Amusing, but probably not unintentional.

Stockdale continues with Harper's involvement in the National Citizens' Coalition:
"He did fit right in as president of the National Citizen's Coalition (NCC) from 1998-2002, a conservative think-tank founded to oppose the concept of a national health care system. The NCC supports privatization, tax cuts, and government spending cuts and opposes laws that limit spending by non-party organizations during election campaigns. It has been heavily involved in advertising, political campaigns and legal challenges, in support of its goals of 'more freedom with less government.'

It's not surprising that someone like Mr Harper, with no practical working experience, can consistently view every issue through an ideological prism, regardless of what's happening in the society at large. It seems that he doesn't just want to govern: he wants to change the way people think.
"
For the moment, allow the sheer comedy of Stockdale, of all people, accusing anyone of viewing the world through an "ideological prism" aside. Such brash hypocrisy can't help but disastrously fail the laugh test.
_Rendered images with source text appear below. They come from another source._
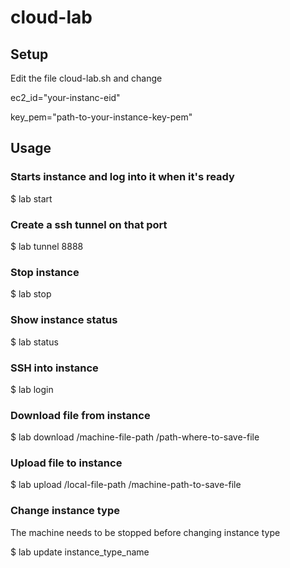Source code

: # cloud-lab

## Setup

Edit the file cloud-lab.sh and change 

ec2_id="your-instanc-eid"

key_pem="path-to-your-instance-key-pem"


## Usage

### Starts instance and log into it when it's ready

$ lab start

### Create a ssh tunnel on that port

$ lab tunnel 8888

### Stop instance

$ lab stop

### Show instance status

$ lab status

### SSH into instance

$ lab login

### Download file from instance

$ lab download  /machine-file-path  /path-where-to-save-file

### Upload file to instance

$ lab upload /local-file-path /machine-path-to-save-file

### Change instance type

The machine needs to be stopped before changing instance type

$ lab update instance_type_name
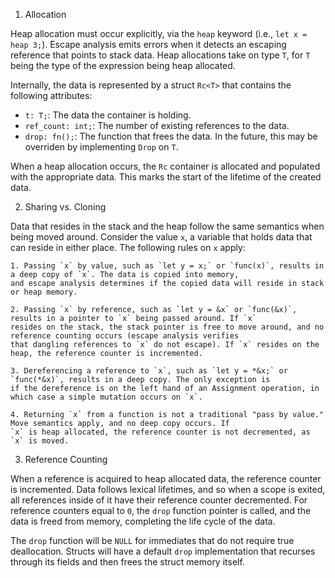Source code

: 1. Allocation

Heap allocation must occur explicitly, via the `heap` keyword (i.e., `let x = heap 3;`). Escape analysis emits errors
when it detects an escaping reference that points to stack data. Heap allocations take on type `T`, for `T` being the 
type of the expression being heap allocated.

Internally, the data is represented by a struct `Rc<T>` that contains the following attributes:
- `t: T;`: The data the container is holding.
- `ref_count: int;`: The number of existing references to the data.
- `drop: fn();`: The function that frees the data. In the future, this may be overriden by implementing `Drop` on `T`.

When a heap allocation occurs, the `Rc` container is allocated and populated with the appropriate data. This marks the
start of the lifetime of the created data.

2. Sharing vs. Cloning

Data that resides in the stack and the heap follow the same semantics when being moved around. Consider the value `x`,
a variable that holds data that can reside in either place. The following rules on `x` apply:

    1. Passing `x` by value, such as `let y = x;` or `func(x)`, results in a deep copy of `x`. The data is copied into memory,
    and escape analysis determines if the copied data will reside in stack or heap memory.

    2. Passing `x` by reference, such as `let y = &x` or `func(&x)`, results in a pointer to `x` being passed around. If `x`
    resides on the stack, the stack pointer is free to move around, and no reference counting occurs (escape analysis verifies
    that dangling references to `x` do not escape). If `x` resides on the heap, the reference counter is incremented.

    3. Dereferencing a reference to `x`, such as `let y = *&x;` or `func(*&x)`, results in a deep copy. The only exception is
    if the dereference is on the left hand of an Assignment operation, in which case a simple mutation occurs on `x`.

    4. Returning `x` from a function is not a traditional "pass by value." Move semantics apply, and no deep copy occurs. If
    `x` is heap allocated, the reference counter is not decremented, as `x` is moved.

3. Reference Counting

When a reference is acquired to heap allocated data, the reference counter is incremented. Data follows lexical lifetimes, and
so when a scope is exited, all references inside of it have their reference counter decremented. For reference counters equal
to `0`, the `drop` function pointer is called, and the data is freed from memory, completing the life cycle of the data.

The `drop` function will be `NULL` for immediates that do not require true deallocation. Structs will have a default
`drop` implementation that recurses through its fields and then frees the struct memory itself.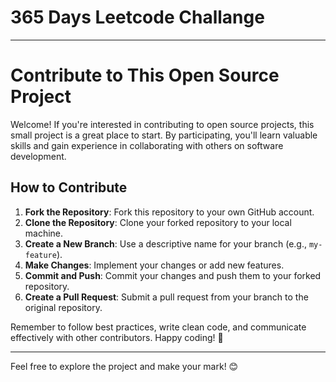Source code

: # 365 Days Leetcode Challange

---

# **Contribute to This Open Source Project**

Welcome! If you're interested in contributing to open source projects, this small project is a great place to start. By participating, you'll learn valuable skills and gain experience in collaborating with others on software development.

## How to Contribute

1. **Fork the Repository**: Fork this repository to your own GitHub account.
2. **Clone the Repository**: Clone your forked repository to your local machine.
3. **Create a New Branch**: Use a descriptive name for your branch (e.g., `my-feature`).
4. **Make Changes**: Implement your changes or add new features.
5. **Commit and Push**: Commit your changes and push them to your forked repository.
6. **Create a Pull Request**: Submit a pull request from your branch to the original repository.

Remember to follow best practices, write clean code, and communicate effectively with other contributors. Happy coding! 🌟

---

Feel free to explore the project and make your mark! 😊
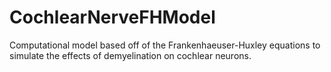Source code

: # CochlearNerveFHModel
Computational model based off of the Frankenhaeuser-Huxley equations to simulate the effects of demyelination on cochlear neurons.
Stockdale clearly has failed to understand the integral difference between the public sphere and the government -- and he certainly isn't alone in this error.

One of Harper's goals as Prime Minister has not only been to back the state out of the portions of the private sphere in which it has no place, but also to turn back the tide of ideological state intervention in the development of the extra-governmental public sphere.

Moves such as the revokation of funding to various advocacy groups has been denounced by the far left not because of the alleged necessity of their work, but rather because it stripped them of the ability to aportion the state's resources for themselves while denying resources to their ideological opponents.

It took Prime Minister Stephen Harper to turn the tide of the ideological left's colonization of Canada's civil society via the interference of the government.

Far leftists like Stockdale, who have rarely acknowledged that the public sphere doesn't begin and end with the government, have made their resentment of this move quite clear.
"Mr Harper has no problem articulating his ideology, so passionately, in fact that it really borders on being a theology: the idea that government has no business interfering in a free market economy, because the market is divine: whenever possible, let the market decide and we'll all be better off. After all, this modus operandi has worked for Mr Harper and his ilk, so why can't it work for the rest of Canadians, provided, of course, they reject their 'can't do' attitude.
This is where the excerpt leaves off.